Friday 23 October 2020

The considerable contribution of British lawyers to EU (migration) law


Kees Groenendijk, Professor Emeritus, Radboud University Nijmegen, Netherlands.

The final sentence of press release 10/20 on the consequences of the UK’s withdrawal from the EU for the Court of Justice reads: “The Court of Justice pays tribute to the major contribution of all its former British members to European integration in general and to the case-law of the Court of Justice and the General Court in particular.” After all dramatic statements on the behaviour of British politicians during the 47 years the United Kingdom was a Member State of the EEC and the EU, it may be right to take a minute to consider the British contribution to EU law, and EU migration and free movement law in particular.

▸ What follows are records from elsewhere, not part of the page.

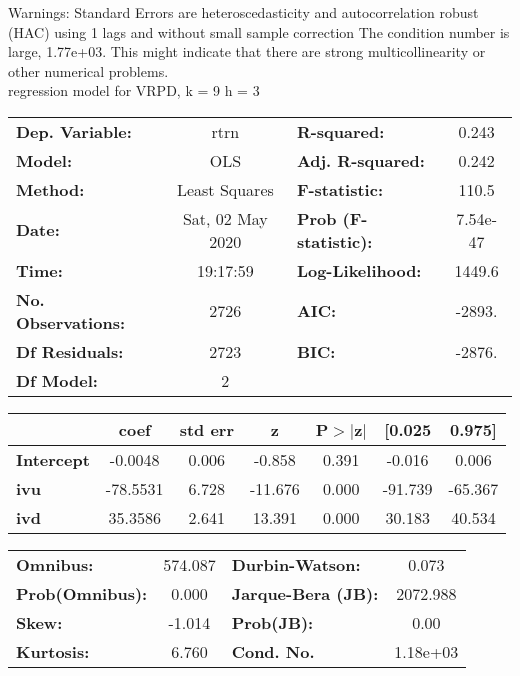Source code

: Warnings: \newline
 [1] Standard Errors are heteroscedasticity and autocorrelation robust (HAC) using 1 lags and without small sample correction \newline
 [2] The condition number is large, 1.77e+03. This might indicate that there are \newline
 strong multicollinearity or other numerical problems.\\ 

regression model for VRPD, k = 9 h = 3\begin{center}
\begin{tabular}{lclc}
\toprule
\textbf{Dep. Variable:}    &       rtrn       & \textbf{  R-squared:         } &     0.243   \\
\textbf{Model:}            &       OLS        & \textbf{  Adj. R-squared:    } &     0.242   \\
\textbf{Method:}           &  Least Squares   & \textbf{  F-statistic:       } &     110.5   \\
\textbf{Date:}             & Sat, 02 May 2020 & \textbf{  Prob (F-statistic):} &  7.54e-47   \\
\textbf{Time:}             &     19:17:59     & \textbf{  Log-Likelihood:    } &    1449.6   \\
\textbf{No. Observations:} &        2726      & \textbf{  AIC:               } &    -2893.   \\
\textbf{Df Residuals:}     &        2723      & \textbf{  BIC:               } &    -2876.   \\
\textbf{Df Model:}         &           2      & \textbf{                     } &             \\
\bottomrule
\end{tabular}
\begin{tabular}{lcccccc}
                   & \textbf{coef} & \textbf{std err} & \textbf{z} & \textbf{P$> |$z$|$} & \textbf{[0.025} & \textbf{0.975]}  \\
\midrule
\textbf{Intercept} &      -0.0048  &        0.006     &    -0.858  &         0.391        &       -0.016    &        0.006     \\
\textbf{ivu}       &     -78.5531  &        6.728     &   -11.676  &         0.000        &      -91.739    &      -65.367     \\
\textbf{ivd}       &      35.3586  &        2.641     &    13.391  &         0.000        &       30.183    &       40.534     \\
\bottomrule
\end{tabular}
\begin{tabular}{lclc}
\textbf{Omnibus:}       & 574.087 & \textbf{  Durbin-Watson:     } &    0.073  \\
\textbf{Prob(Omnibus):} &   0.000 & \textbf{  Jarque-Bera (JB):  } & 2072.988  \\
\textbf{Skew:}          &  -1.014 & \textbf{  Prob(JB):          } &     0.00  \\
\textbf{Kurtosis:}      &   6.760 & \textbf{  Cond. No.          } & 1.18e+03  \\
\bottomrule
\end{tabular}
\end{center}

Together with their Irish colleagues, the five British judges and the five British advocates-general who were members of the Court since 1973 with their experience as practising common law lawyers unmistakably contributed to the gradual development of that Court, modelled in the 1957 Treaty of Rome after the French Conseil d’Etat, towards a more open and dynamic court. The President of the Court in his speech at the farewell ceremony for the last British judge praised the British members for their pragmatism, common sense and their inimitable sense of humour. He also recalled that the Court only after the arrival of the British and Irish judges started to cite previous case-law in its judgments “because such citations did not necessarily form part of the legal traditions of the six original Member States” – though without adopting a strict rule of stare decisis.

The British judges and advocates-general

Francis Jacobs, the longest serving advocate-general (1988-2006), in his conclusions frequently and ardently pleaded for the protection of human rights and of individual rights in Community law, even if his pleas were not always immediately accepted by the Court (Fordham I.L.J (29) 2005, p. 690-715). His handbooks contributed to Community law being taken serious in the UK and elsewhere inside and outside Europe – among others The European Convention on Human Rights (Oxford UP 1975), The Court of Justice of the European Communities (Sweet & Maxwell 1977) and The Sovereignty of Law: the European Way (Cambridge UP 2007).

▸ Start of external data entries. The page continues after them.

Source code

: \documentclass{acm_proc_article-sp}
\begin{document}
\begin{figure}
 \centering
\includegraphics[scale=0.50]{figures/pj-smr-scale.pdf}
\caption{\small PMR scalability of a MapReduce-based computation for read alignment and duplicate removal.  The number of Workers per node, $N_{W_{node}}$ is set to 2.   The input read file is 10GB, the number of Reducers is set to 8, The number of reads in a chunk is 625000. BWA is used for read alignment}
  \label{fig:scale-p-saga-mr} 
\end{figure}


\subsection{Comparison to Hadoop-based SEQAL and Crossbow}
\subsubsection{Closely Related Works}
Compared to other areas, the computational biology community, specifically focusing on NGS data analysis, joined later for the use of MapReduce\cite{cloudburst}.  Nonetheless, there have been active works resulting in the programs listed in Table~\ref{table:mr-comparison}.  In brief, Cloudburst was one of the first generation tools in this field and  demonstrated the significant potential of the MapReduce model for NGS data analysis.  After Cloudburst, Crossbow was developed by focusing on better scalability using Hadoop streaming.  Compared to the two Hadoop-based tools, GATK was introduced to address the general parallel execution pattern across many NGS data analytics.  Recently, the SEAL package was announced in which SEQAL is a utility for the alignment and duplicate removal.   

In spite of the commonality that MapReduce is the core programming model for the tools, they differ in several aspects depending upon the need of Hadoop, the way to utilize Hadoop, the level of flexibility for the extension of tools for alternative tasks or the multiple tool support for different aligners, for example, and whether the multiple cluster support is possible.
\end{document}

The first British judge, John Mackenzie Stuart, born, advocate and judge in Scotland, served 16 years in Luxembourg. As President of the Court he stimulate the establishment of the General Court, to which part of the Court of Justice’s tasks were transferred. His successor, Gordon Slynn, previously served seven years as Advocate-General. Judge Slynn’s successor David Edward, the second Scottish judge, at the occasion of the farewell of his successor wrote an interesting and topical essay entitled “EU and the Separation of Member States” on separatist [secessionist?] movements in Catalonia, Scotland and Flanders (Fordham I.L.J. (36) 2012, p. 1-18).

The penultimate British judge, Konrad Schiemann, was born in 1937 in Berlin. He survived the RAF bombardments on that city. Shortly after the War he migrated as an orphan to family in London. His colleagues at the Court of Appeal at his appointment in the Court in 2004 asked him what for heaven’s sake he was going to do in Luxembourg. Possibly the thrust of his answer was given in a speech in 2012 under the title The EU as a Source of Inspiration: in 1957, the year the EEC-Treaty was signed and twelve years after the end of the Second World War, displaced persons were still living in camps. The last DP camp in Western Europe closed in 1959. Judge Schiemann was aware of the EU as a guarantee against the human misery and disruption of war.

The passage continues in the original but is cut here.